Edebsizlikten değil, ihtiyaçtan bu hale geldik!

– Biz artık bundan sonra ekmeğin içinden, gençlerin kıçından geçineceğiz!

– Bize bundan sonra yolun inişi, her şeyin genişi lazım!

– Et ile ekmek, eti ete sürtmek, gerisi köpek tüfek!

– Erkeğin kıllısı “Ali”den, kadının kıllısı “ayı”dan!

– Kadın bulmuş, kıllısını arıyor!

– Siyasetin işine, kadının işvesine güven olmaz!

– Ha “kel Ali”  ha “Ali kel!”

***

– İlişkinin 5 aşaması:

“Göz göze, el ele, et ete, göt göte, git öte!”

***

– Masajın 5 aşaması:

“Ovalama, sıvazlama, itme, çekme, dürtme!”

İBRAHİM ÇİFTÇİ

Cumartesi, Nisan 3rd, 2010

– Bazıları bilgiyi yük, beceriyi eziyet olarak görürler.

*

 – Dönmek; yanlışta ısrar etmemek, kendine bir şans tanımaktır.

*

– Herşeyin ilacı, itidaldir.

*

– Bu ülkede üç sınıf insan vardır; cinselciler, dinselciler ve Atatürkçüler. Biz üçüncü sınıfız.

*

– Harcamadığın para, senin değildir.

*

– Para herkesde durmaz, onu kullanabilecek olan da durur.

*

– Biz alışmışız, az parayla çok para kazanmaya!

*

– Aldığımız üç kuruş ama herkesin eli, benim cebimde!

*

– Para bok gibi, huzur yok.

*

– Para gayriciddi işlerde vardır, ciddi işlerle para kazanılmaz.

*

– Akbabalar, damarlarımdaki kanın kokusunu almış, pike üstüne pike yapıyorlar!

*

 – Derya senin olsa, içeceğin bir bardak su!

*

 – Bir bardak süt için, inek beslenir mi?

*

 – Denizden bir kova su almışsın nedir ki? Denizin suyu mu biter!

*

 – İstanbul’u versem bir gözünü verir misin? Dikkat et, iki İstanbul’a sahipsin!

*

– Bizim çilemiz, hem insancıklarla olacaksın hem de kızmayacaksın, kızmak bizi küçültür. İyiden, doğrudan, güzelden bihaber olan adamın nesine kızacaksın…

 *

– Kendini basit ve sıradan görürsen, tüy kadar hafiflersin.
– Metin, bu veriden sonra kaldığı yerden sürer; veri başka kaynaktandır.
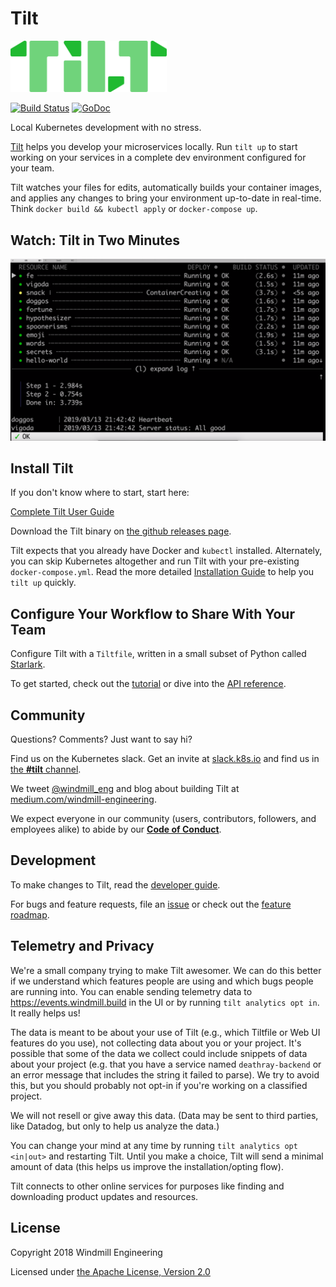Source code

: # Tilt

<img src="assets/logo-wordmark.png" width="250">

[![Build Status](https://circleci.com/gh/windmilleng/tilt/tree/master.svg?style=shield)](https://circleci.com/gh/windmilleng/tilt)
[![GoDoc](https://godoc.org/github.com/windmilleng/tilt?status.svg)](https://godoc.org/github.com/windmilleng/tilt)

Local Kubernetes development with no stress.

[Tilt](https://tilt.dev) helps you develop your microservices locally.
Run `tilt up` to start working on your services in a complete dev environment
configured for your team.

Tilt watches your files for edits, automatically builds your container images,
and applies any changes to bring your environment
up-to-date in real-time. Think `docker build && kubectl apply` or `docker-compose up`.

## Watch: Tilt in Two Minutes

[![screencast](assets/demothumb.png)](https://www.youtube.com/watch?v=1fS8K_Kn7yQ)

## Install Tilt

If you don't know where to start, start here:

[Complete Tilt User Guide](https://docs.tilt.dev/)

Download the Tilt binary on
[the github releases page](https://github.com/windmilleng/tilt/releases).

Tilt expects that you already have Docker and `kubectl` installed. Alternately, you can
skip Kubernetes altogether and run Tilt with your pre-existing `docker-compose.yml`.
Read the more detailed [Installation Guide](https://docs.tilt.dev/install.html)
to help you `tilt up` quickly.

## Configure Your Workflow to Share With Your Team

Configure Tilt with a `Tiltfile`, written in a small subset of Python called
[Starlark](https://github.com/bazelbuild/starlark#tour).

To get started, check out the [tutorial](https://docs.tilt.dev/tutorial.html) or dive into the
[API reference](https://docs.tilt.dev/api.html).

## Community

Questions? Comments? Just want to say hi?

Find us on the Kubernetes slack. Get an invite at [slack.k8s.io](http://slack.k8s.io) and find
us in [the **#tilt** channel](https://kubernetes.slack.com/messages/CESBL84MV/).

We tweet [@windmill_eng](https://twitter.com/windmill_eng) and
blog about building Tilt at [medium.com/windmill-engineering](https://medium.com/windmill-engineering).

We expect everyone in our community (users, contributors, followers, and employees alike) to abide by our [**Code of Conduct**](https://docs.tilt.dev/code_of_conduct.html).

## Development

To make changes to Tilt, read the [developer guide](DEVELOPING.md).

For bugs and feature requests, file an [issue](https://github.com/windmilleng/tilt/issues)
or check out the [feature roadmap](ROADMAP.md).

## Telemetry and Privacy
We're a small company trying to make Tilt awesomer. We can do this better if we understand which features people are using and which bugs people are running into. You can enable sending telemetry data to https://events.windmill.build in the UI or by running `tilt analytics opt in`. It really helps us!

The data is meant to be about your use of Tilt (e.g., which Tiltfile or Web UI features do you use), not collecting data about you or your project. It's possible that some of the data we collect could include snippets of data about your project (e.g. that you have a service named `deathray-backend` or an error message that includes the string it failed to parse). We try to avoid this, but you should probably not opt-in if you're working on a classified project.

We will not resell or give away this data. (Data may be sent to third parties, like Datadog,
but only to help us analyze the data.)

You can change your mind at any time by running `tilt analytics opt <in|out>` and restarting Tilt. Until you make a choice, Tilt will send a minimal amount of data (this helps us improve the installation/opting flow).

Tilt connects to other online services for purposes like finding and downloading product updates and resources.

## License

Copyright 2018 Windmill Engineering

Licensed under [the Apache License, Version 2.0](LICENSE)
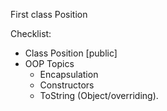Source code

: First class Position

Checklist:
 - Class Position [public]
 - OOP Topics
   - Encapsulation
   - Constructors
   - ToString (Object/overriding).

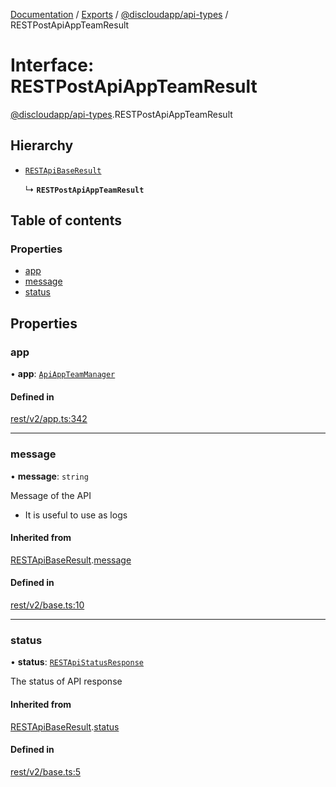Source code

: [Documentation](../README.md) / [Exports](../modules.md) / [@discloudapp/api-types](../modules/discloudapp_api_types.md) / RESTPostApiAppTeamResult

# Interface: RESTPostApiAppTeamResult

[@discloudapp/api-types](../modules/discloudapp_api_types.md).RESTPostApiAppTeamResult

## Hierarchy

- [`RESTApiBaseResult`](discloudapp_api_types.RESTApiBaseResult.md)

  ↳ **`RESTPostApiAppTeamResult`**

## Table of contents

### Properties

- [app](discloudapp_api_types.RESTPostApiAppTeamResult.md#app)
- [message](discloudapp_api_types.RESTPostApiAppTeamResult.md#message)
- [status](discloudapp_api_types.RESTPostApiAppTeamResult.md#status)

## Properties

### app

• **app**: [`ApiAppTeamManager`](discloudapp_api_types.ApiAppTeamManager.md)

#### Defined in

[rest/v2/app.ts:342](https://github.com/discloud/discloud.app/blob/824e86a/packages/api-types/rest/v2/app.ts#L342)

___

### message

• **message**: `string`

Message of the API
- It is useful to use as logs

#### Inherited from

[RESTApiBaseResult](discloudapp_api_types.RESTApiBaseResult.md).[message](discloudapp_api_types.RESTApiBaseResult.md#message)

#### Defined in

[rest/v2/base.ts:10](https://github.com/discloud/discloud.app/blob/824e86a/packages/api-types/rest/v2/base.ts#L10)

___

### status

• **status**: [`RESTApiStatusResponse`](../modules/discloudapp_api_types.md#restapistatusresponse)

The status of API response

#### Inherited from

[RESTApiBaseResult](discloudapp_api_types.RESTApiBaseResult.md).[status](discloudapp_api_types.RESTApiBaseResult.md#status)

#### Defined in

[rest/v2/base.ts:5](https://github.com/discloud/discloud.app/blob/824e86a/packages/api-types/rest/v2/base.ts#L5)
Olduğundan daha fazla görünmeye çalışırsan, o yükün altında ezilirsin.

*

– İnsanın değerli olduğu yerde kimseye bir şey olmadan önlem alınır. Bizde de bir kaç adam başı yenmeden, iş yapılmaz.

*

– Bilsem ki siz şu kapının arkasındasınız, ben yine özlerdim.

*

– Koskoca generale bir manga asker vermişler, “bunlara talim yaptır” diyorlar…

paşa napsın!

 *

– Dur bakalım yok, hadi bakalım.

 *

– Beklemek, kavuşmaktan iyidir.

 *

– Bir işi yaparken; kırmadan, yarmadan, kestirmeden, küstürmeden yapacağız.

 *

– Tamir et diye verirsin; kırar, yarar, bozar, sonra da koyup kenara geçip gider…

 *

– Her işimiz; “olmamış ya hadi neyse!”. Bir işinizde tam olsun, yok nerde!..

 *

– “Çam devirdiklerini” çok gördük ama devrimciliklerini hiç görmedik, açlık grevine girerler, kilo alıp çıkarlar!

 *

– İşten kaçıp, meydanda halay çekmenin adını; “devrimcilik” koymuşlar!

*

– Ellerinde sinekli şaraplar, esrar tekkesine çevirdikleri dumanaltı yerlerde, her daim “devrimden” konuşunca, sanırsın ki; yapmışlar da konuşuyorlar…

*

– İstemenin sonu yok! Herkes kendine göre devlet de ister, her yorulduğu yere han da! 

*

– Cümbüşün adını “ibadet”,

içkinin adını “bade”,

cinayetin adını “töre”

halayın adını da “devrim” koymuşlar.

 *

– Bir iş; konuşulabilir, tartışılabilir, uygulanabilir ve rantabıl olacak, değilse konuşmaya bile gerek yok. 

 * 

– Bazıları “büyük” doğar, bazıları yaptıkları işlerle “büyür”, bazılarının da “büyüklük” üzerinde kalır, benim üzerimde kaldı!

*

– Kimseye birşey söylemeye gelmiyor, kimseyi değiştiremiyorsun! Bu yüzden, ben hep kendimi değiştirdim.

*

– İnsan, önce taşı sevip okşuyor, hacetten sonra da en uzağa fırlatıyor.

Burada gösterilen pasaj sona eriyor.